Turned Inside Out: Recollections of a Private Soldier in the Army of the Potomac by Frank Wilkeson

This is one of the most vivid books I’ve ever read. It’s cinematic. It describes the journey of a teenage boy from upstate New York into hell. A harrowing journey in a series of scenes that get more and more intense. It’s like watching 1917 or something.

(Trigger warning: sad)


The war fever seized me in 1863. All the summer and fall I had fretted and burned to be off. That winter, and before I was sixteen years old, I ran away from my father’s high-lying Hudson River Valley farm. I went to Albany and enlisted in the Eleventh New York Battery, then at the front in Virginia, and was promptly sent out to a penitentiary building. There, to my utter astonishment, I found eight hundred or one thousand ruffians, closely guarded by heavy lines of sentinels, who paced to and fro, day and night, rifle in hand, to keep them from running away. When I entered the barracks these recruits gathered around me and asked, “How much bounty did you get?” “How many times have you jumped the bounty?” I answered that I had not bargained for any bounty, that I had never jumped a bounty, and that I had enlisted to go to the front and fight. I was instantly assailed with abuse. Irreclaimable blackguards, thieves, and ruffians gathered in a boisterous circle around me and called me foul names. I was robbed while in these barracks of all I possessed—a pipe, a piece of tobacco and a knife.


I remained in this nasty prison for a month. I became thoroughly acquainted with my com-rades. A recruit’s social standing in the barracks was determined by the acts of villany he had performed, supplemented by the number of times he had jumped the bounty. The social standing of a hard-faced, crafty pickpocket, who had jumped the bounty in say half a dozen cities, was assured.


The first people he sees killed are three men attempting to desert as they march down State Street in Albany. They take a steamboat to New York, where a guard kills another man trying to desert. Then they’re put on another steamboat:


Money was plentiful and whiskey entered through the steamer’s ports, and the guards drove a profitable business in selling canteens full of whiskey at $5 each. Promptly the hold was transformed into a floating hell. The air grew denser and denser with tobacco smoke.


Drunken men staggered to and fro. They yelled and sung and danced, and then they fought and fought again. Rings were formed, and within them men pounded each other fiercely. They rolled on the slimy floor and howled and swore and bit and gouged, and the delighted spectators cheered them to redouble their efforts. Out of these fights others sprang into life, and from these still others. The noise was horrible. The wharf became crowded with men eager to know what was going on in the vessel. A tug was sent for, and we were towed into the river, and there the anchors were dropped. Guards ran in on us and beat men with clubbed rifles, and were in turn attacked.


We drove them out of the hold. The hatch at the head of the stairs was closed and locked. The recruits were maddened with whiskey. Dozens of men ran a muck, striking every one they came to, and being struck and kicked and stamped on in return.

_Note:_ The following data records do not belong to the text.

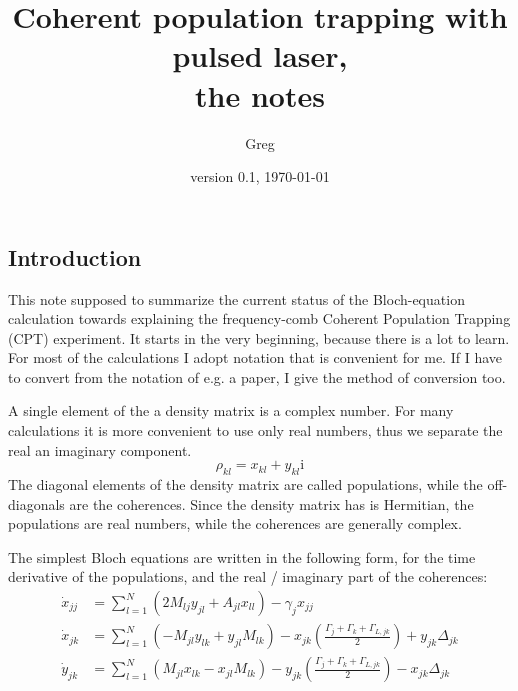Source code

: \documentclass{article}
\title{Coherent population trapping with pulsed laser,\\the notes}
\author{Greg}
\date{version 0.1, \today}
\newcommand{\ComplexUnit}{\ensuremath{\mathrm{i}}}
\begin{document}
\begin{spacing}{1.1}
\maketitle
\tableofcontents
\newpage


\section{Introduction}
This note supposed to summarize the current status of the Bloch-equation calculation towards explaining the frequency-comb Coherent Population Trapping (CPT) experiment. It starts in the very beginning, because there is a lot to learn. For most of the calculations I adopt notation that is convenient for me. If I have to convert from the notation of e.g. a paper, I give the method of conversion too. 

A single element of the a density matrix is a complex number. For many calculations it is more convenient to use only real numbers, thus we separate the real an imaginary component.
\begin{equation}
\rho_{kl} = x_{kl} + y_{kl} \ComplexUnit
\end{equation}
The diagonal elements of the density matrix are called populations, while the off-diagonals are the coherences. Since the density matrix has is Hermitian, the populations are real numbers, while the coherences are generally complex.

The simplest Bloch equations are written in the following form, for the time derivative of the  populations, and the real / imaginary part of the coherences:
\begin{subequations}
\begin{align}
\dot x_{jj} &= \sum_{l=1}^N (2 M_{lj} y_{jl} + A_{jl} x_{ll}) - \gamma_j x_{jj} \\
\dot x_{jk} &= \sum_{l=1}^N (- M_{jl} y_{lk} + y_{jl} M_{lk}) - x_{jk} \left(\frac{\Gamma_j + \Gamma_k + \Gamma_{L,jk}}{2}\right) + y_{jk} \Delta_{jk} \\
\dot y_{jk} &= \sum_{l=1}^N (  M_{jl} x_{lk} - x_{jl} M_{lk}) - y_{jk} \left(\frac{\Gamma_j + \Gamma_k + \Gamma_{L,jk}}{2}\right) - x_{jk} \Delta_{jk}
\end{align}
\end{subequations}


\end{spacing}
\end{document}
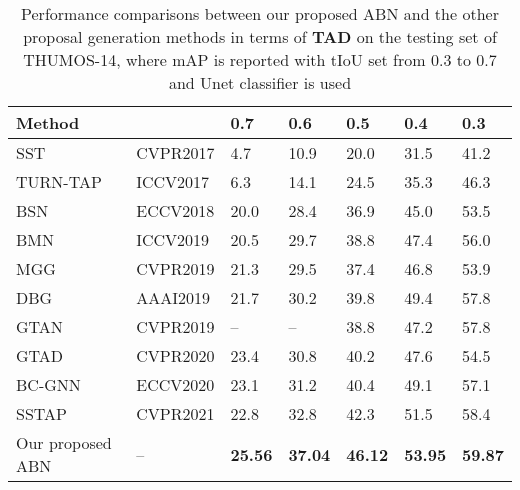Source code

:\documentclass{ieeeaccess}
\begin{document}
\begin{table*}[ht]
\centering
\caption{Performance comparisons between our proposed ABN and the other proposal generation methods in terms of \textbf{TAD} on the testing set of THUMOS-14, where mAP is reported with tIoU set from 0.3 to 0.7 and Unet classifier is used}
\begin{tabular}{l l l l l l l} 
\hline
Method &  & 0.7   & 0.6  & 0.5   & 0.4   & 0.3 \\ \hline
\hline
SST \cite{SST_CVPR2017}    & CVPR2017  &  4.7 & 10.9 & 20.0 & 31.5 & 41.2 \\ 
TURN-TAP\cite{anchor_3}  & ICCV2017 & 6.3 & 14.1 & 24.5 & 35.3 & 46.3 \\
BSN \cite{lin2018bsn}     & ECCV2018 & 20.0 & 28.4 & 36.9 & 45.0 & 53.5 \\ 
BMN \cite{bmn} & ICCV2019 & 20.5 & 29.7 & 38.8 & 47.4 & 56.0 \\
MGG \cite{liu2019multi} & CVPR2019 & 21.3 & 29.5 & 37.4 & 46.8 & 53.9\\
DBG \cite{dbg} & AAAI2019 & 21.7 & 30.2 & 39.8 & 49.4 & 57.8\\
GTAN~\cite{gtan_cvpr2019}  & CVPR2019 & -- & -- & 38.8 & 47.2 & 57.8 \\
GTAD \cite{xu2020gtad} & CVPR2020 & 23.4 & 30.8 & 40.2 & 47.6 & 54.5\\
BC-GNN~\cite{bai2020boundary} & ECCV2020 & 23.1 & 31.2 &  40.4 & 49.1 & 57.1 \\

SSTAP \cite{wang2021self}& CVPR2021 & 22.8 & 32.8 & 42.3 & 51.5 & 58.4 \\
\hline
Our proposed ABN & -- & \textbf{25.56} & \textbf{37.04}& \textbf{46.12} & \textbf{53.95}&\textbf{59.87}  \\ \hline
\end{tabular}
\label{action_detection_thumos}
\end{table*}
\end{document}
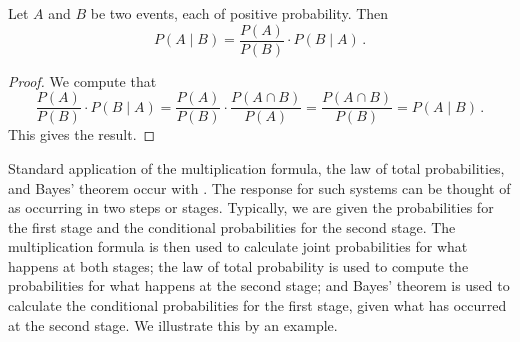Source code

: \begin{theorem}\label{theorem:bayes_theorem}
    Let $A$ and $B$ be two events, each of positive probability. Then
    $$
        P(A \mid{} B) = \frac{P(A)}{P(B)}\cdot P(B \mid{} A)\,.
    $$
\end{theorem}
\begin{proof}
    We compute that
    $$
        \frac{P(A)}{P(B)}\cdot{}P(B\mid{}A)=\frac{P(A)}{P(B)}\cdot\frac{P(A\cap{}B)}{P(A)}=\frac{P(A\cap{}B)}{P(B)}=P(A \mid B)\,.
    $$
    This gives the result.
\end{proof}
Standard application of the multiplication formula, the law of total probabilities, and Bayes' theorem occur with . The response for such systems can be thought of as occurring in two steps or stages. Typically, we are given the probabilities for the first  stage and the conditional probabilities for the second stage. The multiplication formula is then  used to calculate joint probabilities for what happens at both stages; the law of total probability is used to compute the probabilities for what happens at the second stage; and Bayes' theorem is  used to calculate the conditional probabilities for the first stage, given what has occurred at the second stage. We illustrate this by an example.

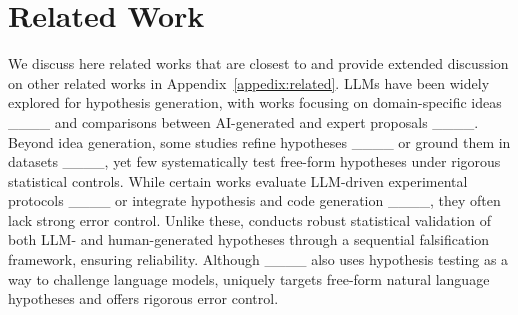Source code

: \section{Related Work}
We discuss here related works that are closest to   \mname and provide extended discussion on other related works in Appendix~\ref{appedix:related}. LLMs have been widely explored for hypothesis generation, with works focusing on domain-specific ideas ____ and comparisons between AI-generated and expert proposals ____. Beyond idea generation, some studies refine hypotheses ____ or ground them in datasets ____, yet few systematically test free-form hypotheses under rigorous statistical controls. While certain works evaluate LLM-driven experimental protocols ____ or integrate hypothesis and code generation ____, they often lack strong error control. Unlike these, \mname conducts robust statistical validation of both LLM- and human-generated hypotheses through a sequential falsification framework, ensuring reliability. Although ____ also uses hypothesis testing as a way to challenge language models, \mname uniquely targets free-form natural language hypotheses and offers rigorous error control.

The ventilation hatches were surrounded by stern-faced sentinels, who gazed into the gloom below and warned us not to try to get out by climbing through the hatches.


Men sprang high in the air and clutched the hatch railings, and had their hands smashed with musket butts. Sentinels paced to and fro along the vessel’s deck, and called loudly to all row-boats to keep off or they would be fired upon. They did not intend that any fresh supplies of whiskey should be brought to us. The prisoners in this floating hell were then told to “go it,” and they went it. We had been searched for arms before we entered the barracks at Albany. The more decent and quiet of us had no means of killing the drunken brutes who pressed on us. There was not a club or a knife or an iron bolt that we could lay our hands to. I fought, and got licked; fought again, and won; and for the third time faced my man, and got knocked stiff in two seconds. It was a scene to make a devil howl with delight.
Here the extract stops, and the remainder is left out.